Among the issues raised were the problem of debt management companies who appear to act as charities, the growth of pay-day lenders and the effectiveness of the current insolvency regime.
Represented in the debate were the Money Advice Trust (MAT), Consumer Focus Citizens Advice (CFCA) and the Consumer Credit Counselling Service (CCCS).
Speaking after the discussion, chief executive of the MAT, Joanna Elson, said: "The committee was particularly interested in the consumer detriment caused by bad practices in the fee-charging debt management sector, the micro and macro economic causes of debt problems, and the future regulation of the consumer credit industry."
Teresa Perchard, director of public policy at Citizens Advice, said: "As an advice provider there are a number of very significant issues currently being faced.
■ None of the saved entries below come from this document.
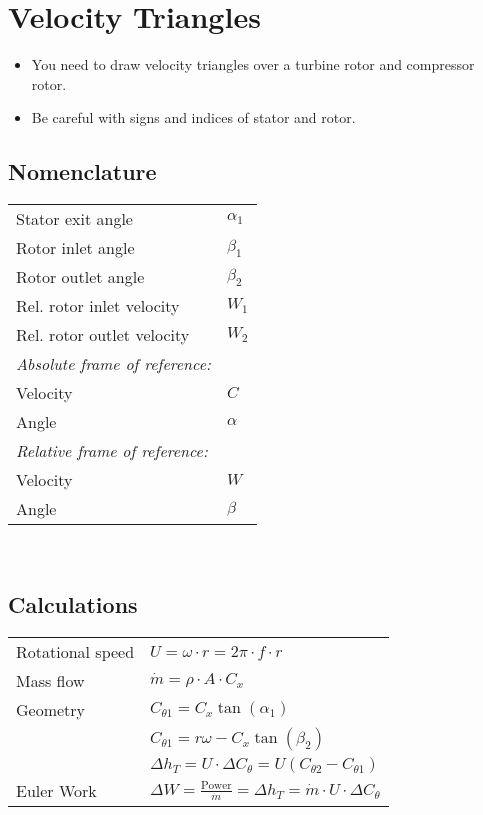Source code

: 




\section*{Velocity Triangles}
\begin{itemize}
	\item You need to draw velocity triangles over a turbine rotor and compressor rotor.
	\item Be careful with signs and indices of stator and rotor.
\end{itemize}

\subsection*{Nomenclature} 
\begin{tabular}{ m{5cm} l}
	Stator exit angle & $\alpha_1$\\
	Rotor inlet angle & $\beta_1$ \\
	Rotor outlet angle & $\beta_2$ \\
	Rel. rotor inlet velocity & $W_1$ \\
	Rel. rotor outlet velocity & $W_2$ \\
   \textit{ Absolute frame of reference:} & \\
    Velocity & $C$ \\
    Angle & $\alpha$ \\
    \textit{Relative frame of reference:} & \\
    Velocity & $W$ \\
    Angle & $\beta$ \\
\end{tabular} \\

\subsection*{Calculations} 
\begin{tabular}{ m{5cm} l}
	Rotational speed & $U = \omega \cdot r = 2 \pi \cdot f \cdot r$ \\
	Mass flow & $\dot{m} = \rho \cdot A \cdot C_x $ \\
	Geometry & $C_{\theta 1 } = C_x \tan( \alpha_1 ) $ \\
		& $C_{\theta 1} = r \omega - C_x \tan \left( \beta_2 \right) $ \\
		& $\Delta h_T = U \cdot \Delta C_\theta = U \left(C_{\theta 2} - C _{\theta 1} \right) $ \\
	Euler Work & $\Delta W = \frac{\text{Power}}{\dot{m}} = \Delta h_T = \dot{m} \cdot U \cdot \Delta C_\theta$
\end{tabular}


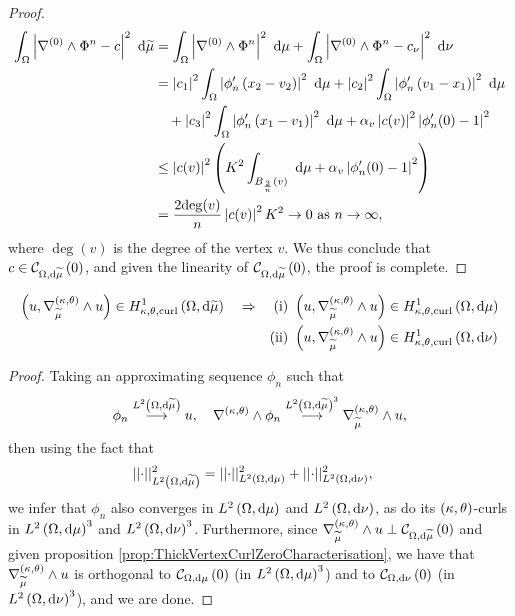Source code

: \begin{proof}
\begin{align*}
		\integral{\ddom}{ \abs{ \grad^{(0)}\wedge\Phi^n - c }^2 }{\dddmes}
		&= \integral{\ddom}{ \abs{ \grad^{(0)}\wedge\Phi^n}^2 }{\ddmes}
		+ \integral{\ddom}{ \abs{ \grad^{(0)}\wedge\Phi^n - c_{\nu} }^2 }{\nu} \\
		&= \abs{c_1}^2\integral{\ddom}{ \abs{\phi'_n\bracs{x_2-v_2}}^2 }{\ddmes}
		+ \abs{c_2}^2\integral{\ddom}{ \abs{\phi'_n\bracs{v_1-x_1}}^2 }{\ddmes} \\
		&\quad + \abs{c_3}^2\integral{\ddom}{ \abs{\phi'_n\bracs{x_1-v_1}}^2 }{\ddmes}
		+ \alpha_v\abs{c(v)}^2\abs{\phi'_n(0)-1}^2 \\
		&\leq \abs{c(v)}^2 \bracs{ K^2\integral{B_{\frac{2}{n}}(v)}{ }{\ddmes}
		+ \alpha_v\abs{\phi'_n(0)-1}^2 } \\
		&= \frac{2\mathrm{deg}(v)}{n}\abs{c(v)}^2 K^2 \rightarrow 0 \toInfty{n},
	\end{align*}
	where $\mathrm{\deg}(v)$ is the degree of the vertex $v$.
	We thus conclude that $c\in\curlZero{\ddom}{\dddmes}$, and given the linearity of $\curlZero{\ddom}{\dddmes}$, the proof is complete.
\end{proof}

\begin{theorem} \label{thm:ThickVertexTangCurlImplication}
	\begin{align*}
		\bracs{u, \ktcurl{\dddmes}u}\in\ktcurlSob{\ddom}{\dddmes}
		\quad\Rightarrow\quad
		\mathrm{(i)} &\ \bracs{u, \ktcurl{\dddmes}u}\in\ktcurlSob{\ddom}{\ddmes} \\
		\mathrm{(ii)} &\ \bracs{u, \ktcurl{\dddmes}u}\in\ktcurlSob{\ddom}{\nu}
	\end{align*}
\end{theorem}
\begin{proof}
	Taking an approximating sequence $\phi_n$ such that
	\begin{align*}
		\phi_n \lconv{\ltwo{\ddom}{\dddmes}} u, \quad \ktcurl{}\phi_n\lconv{\ltwo{\ddom}{\dddmes}^3}\ktcurl{\dddmes}u,
	\end{align*}
	then using the fact that
	\begin{align*}
		\norm{\cdot}_{\ltwo{\ddom}{\dddmes}}^2 &= \norm{\cdot}_{\ltwo{\ddom}{\ddmes}}^2 + \norm{\cdot}_{\ltwo{\ddom}{\nu}}^2,
	\end{align*}
	we infer that $\phi_n$ also converges in $\ltwo{\ddom}{\ddmes}$ and $\ltwo{\ddom}{\nu}$, as do its $\kt$-curls in $\ltwo{\ddom}{\ddmes}^3$ and $\ltwo{\ddom}{\nu}^3$.
	Furthermore, since $\ktcurl{\dddmes}u \perp \curlZero{\ddom}{\dddmes}$ and given proposition \ref{prop:ThickVertexCurlZeroCharacterisation}, we have that $\ktcurl{\dddmes}u$ is orthogonal to $\curlZero{\ddom}{\ddmes}$ (in $\ltwo{\ddom}{\ddmes}^3$) and to $\curlZero{\ddom}{\nu}$ (in $\ltwo{\ddom}{\nu}^3$), and we are done. 
\end{proof}

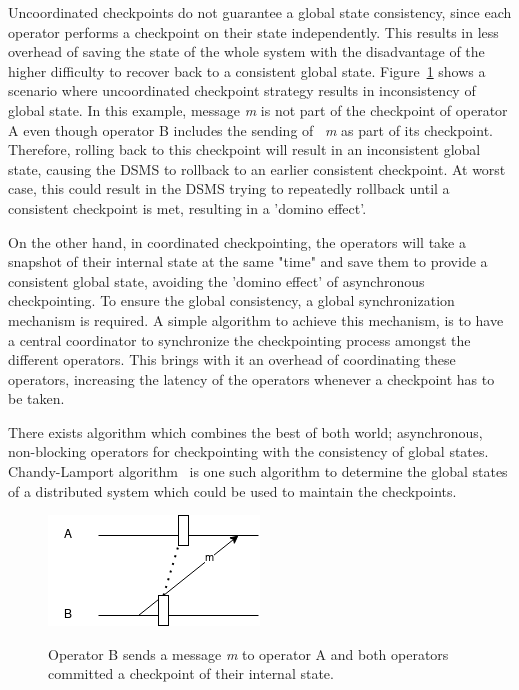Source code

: Uncoordinated checkpoints do not guarantee a global state consistency, since 
each operator performs a checkpoint on their state independently. This results 
in less overhead of saving the state of the whole system with the disadvantage of the higher 
difficulty to recover back to a consistent global state. Figure~\ref{fig:checkpoint_inconsistency}
shows a scenario where uncoordinated checkpoint strategy results in inconsistency of 
global state. In this example, message \emph{m} is not part of the checkpoint of operator 
A even though operator B includes the sending of ~\emph{m} as part of its checkpoint. Therefore, 
rolling back to this checkpoint will result in an inconsistent global state, causing the 
DSMS to rollback to an earlier consistent checkpoint. At worst case, this could result 
in the DSMS trying to repeatedly rollback until a consistent checkpoint is met, 
resulting in a 'domino effect'.  

On the other hand, in coordinated checkpointing, the operators will take a snapshot 
of their internal state at the same "time" and save them to provide a consistent 
global state, avoiding the 'domino effect' of asynchronous checkpointing. To ensure 
the global consistency, a global synchronization mechanism is required. A simple 
algorithm to achieve this mechanism, is to have a central coordinator to synchronize 
the checkpointing process amongst the different operators. This brings with it an overhead 
of coordinating these operators, increasing the latency of the operators whenever a 
checkpoint has to be taken. 


There exists algorithm which combines the best of both world; asynchronous, non-blocking
operators for checkpointing with the consistency of global states. 
Chandy-Lamport algorithm~\cite{chandy_lamport} is one such algorithm to determine the 
global states of a distributed system which could be used to maintain the checkpoints. 

\begin{figure}[!htbp]
    \centering
    \includegraphics{fig/checkpoint_inconsistency.png}
    \label{fig:checkpoint_inconsistency}
    \caption{Operator B sends a message \emph{m} to operator A and both operators 
    committed a checkpoint of their internal state.}
\end{figure}

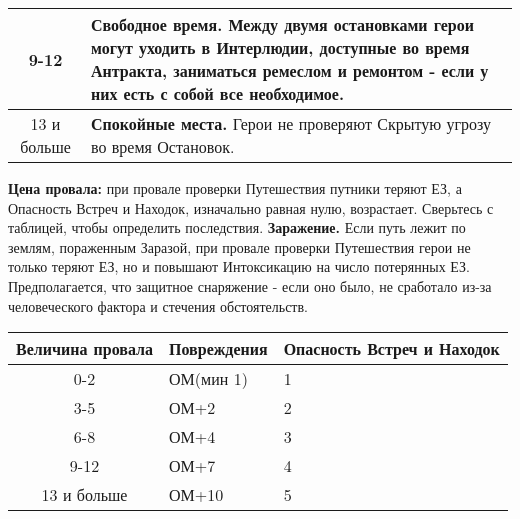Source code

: \begin{enumerate}
\begin{center}
\begin{tabular}{|c|p{10cm}|}
      9-12 & \textbf{Свободное время.} Между двумя остановками герои могут уходить в Интерлюдии, доступные во время Антракта, заниматься ремеслом и ремонтом - если у них есть с собой все необходимое. \\ \hline
      13 и больше & \textbf{Спокойные места.} Герои не проверяют Скрытую угрозу во время Остановок. \\ \hline
    \end{tabular} \end{center}
    \textbf{Цена провала:} при провале проверки Путешествия путники теряют ЕЗ, а Опасность Встреч и Находок, изначально равная нулю, возрастает.  Сверьтесь с таблицей, чтобы определить последствия.
    \newline \textbf{Заражение.} Если путь лежит по землям, пораженным Заразой, при провале проверки Путешествия герои не только теряют ЕЗ, но и повышают Интоксикацию на число потерянных ЕЗ. Предполагается, что защитное снаряжение - если оно было, не сработало из-за человеческого фактора и стечения обстоятельств.

    \begin{center} \begin{tabular}{|c|p{5cm}|p{5cm}|} \hline
      \textbf{Величина провала} & \textbf{Повреждения} & \textbf{Опасность Встреч и Находок} \\ \hline
      0-2 & ОМ(мин 1) & 1 \\ \hline
      3-5 & ОМ+2 & 2 \\ \hline
      6-8 & ОМ+4 & 3 \\ \hline
      9-12 & ОМ+7 & 4 \\ \hline
      13 и больше & ОМ+10 & 5 \\ \hline
    \end{tabular} \end{center}


\end{enumerate}
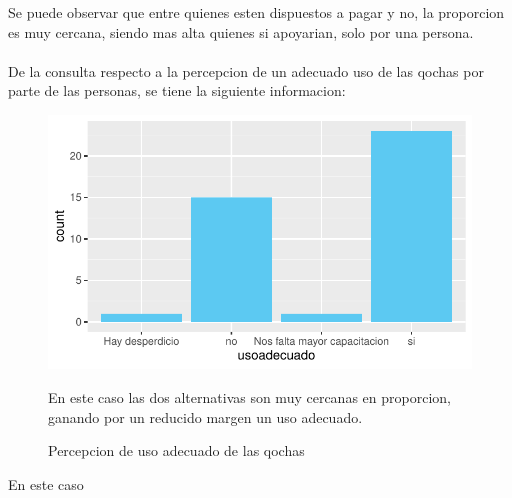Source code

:\documentclass[12pt]{article}\usepackage[]{graphicx}\usepackage[]{xcolor}
\makeatletter
\def\maxwidth{ %
  \ifdim\Gin@nat@width>\linewidth
    \linewidth
  \else
    \Gin@nat@width
  \fi
}
\newenvironment{knitrout}{}{} %
\makeatother
\begin{document}
	Se puede observar que entre quienes esten dispuestos a pagar y no, la proporcion es muy cercana, siendo mas alta quienes si apoyarian, solo por una persona.\\
	\\
	De la consulta respecto a la percepcion de un adecuado uso de las qochas por parte de las personas, se tiene la siguiente informacion:
	\begin{figure}[H]
	\centering
\begin{knitrout}
\color{fgcolor}
\includegraphics[width=\maxwidth]{figure/veintinueve-1} 
\end{knitrout}
	\caption{Percepcion de uso adecuado de las qochas}
	En este caso las dos alternativas son muy cercanas en proporcion, ganando por un reducido margen un uso adecuado.
	\end{figure}
	En este caso 
\end{document}
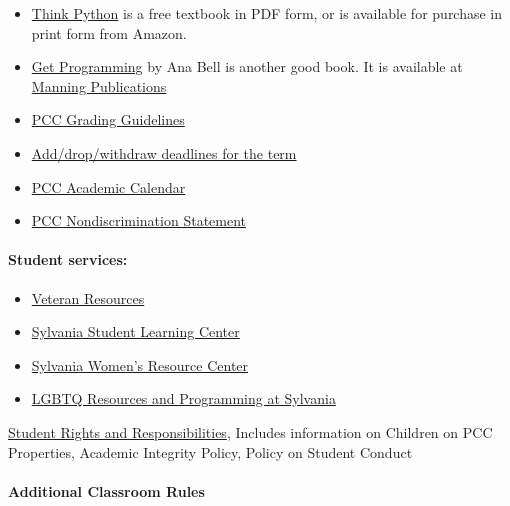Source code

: \documentclass[11pt]{article}
\begin{document}
\begin{itemize}
\item
  \href{http://greenteapress.com/think-python}{Think Python} is a free
  textbook in PDF form, or is available for purchase in print form from
  Amazon.
\item
  \href{https://www.manning.com/books/get-programming}{Get Programming}
  by Ana Bell is another good book. It is available at
  \href{https://www.manning.com/}{Manning Publications}
\item
  \href{http://www.pcc.edu/resources/academic/standards-practices/AcademicStandardsandPractices-GradingGuidelines.html}{PCC
  Grading Guidelines}
\item
  \href{http://www.pcc.edu/registration/dropping.html}{Add/drop/withdraw
  deadlines for the term}
\item
  \href{http://www.pcc.edu/registration/academic-calendar.html}{PCC
  Academic Calendar}
\item
  \href{https://www.pcc.edu/about/equity-inclusion/eeo-statement.html}{PCC
  Nondiscrimination Statement}
\end{itemize}

\hypertarget{student-services}{%
\paragraph{Student services:}\label{student-services}}

\begin{itemize}
\item
  \href{https://www.pcc.edu/resources/veterans/}{Veteran Resources}
\item
  \href{http://www.pcc.edu/resources/tutoring/sylvania/student-success/}{Sylvania
  Student Learning Center}
\item
  \href{https://www.pcc.edu/resources/women/sylvania/}{Sylvania Women's
  Resource Center}
\item
  \href{https://www.pcc.edu/resources/qrc/sylvania/}{LGBTQ Resources and
  Programming at Sylvania}
\end{itemize}

\href{http://www.pcc.edu/about/policy/student-rights/}{Student Rights
and Responsibilities}, Includes information on Children on PCC
Properties, Academic Integrity Policy, Policy on Student Conduct

\hypertarget{additional-classroom-rules}{%
\paragraph{Additional Classroom
Rules}\label{additional-classroom-rules}}
\end{document}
"However, the resources we use to deliver debt advice are falling. It would be very useful if these issues were highlighted - it’s really important that the fee-charging businesses deliver good quality and a fair price for the consumer."
Meanwhile, Professor Iain Ramsey, of the University of Kent – who also attended the debate – argued for more research to be undertaken into personal insolvencies.
Professor Ramsey – who counts credit and insolvency issues among his particular interests - added: "There is a sense the government has dropped the ball a bit in terms of rationalising the insolvency service given its relatively complex and piecemeal structure.
"I think the problem is there has not been a great deal of empirical research into insolvency. There’s very little research into IVAs and how successful there are. We do have statistics but, compared to the United States, there is not a great evidence base."
It comes as recent statistics from the Insolvency Service revealed Individual Voluntary Arrangements (IVAs) and Debt Relief Orders (DROs) both rose in the last quarter.
And, according to figures from RSM Tenon, the number of women becoming solvent is it at its highest level ever.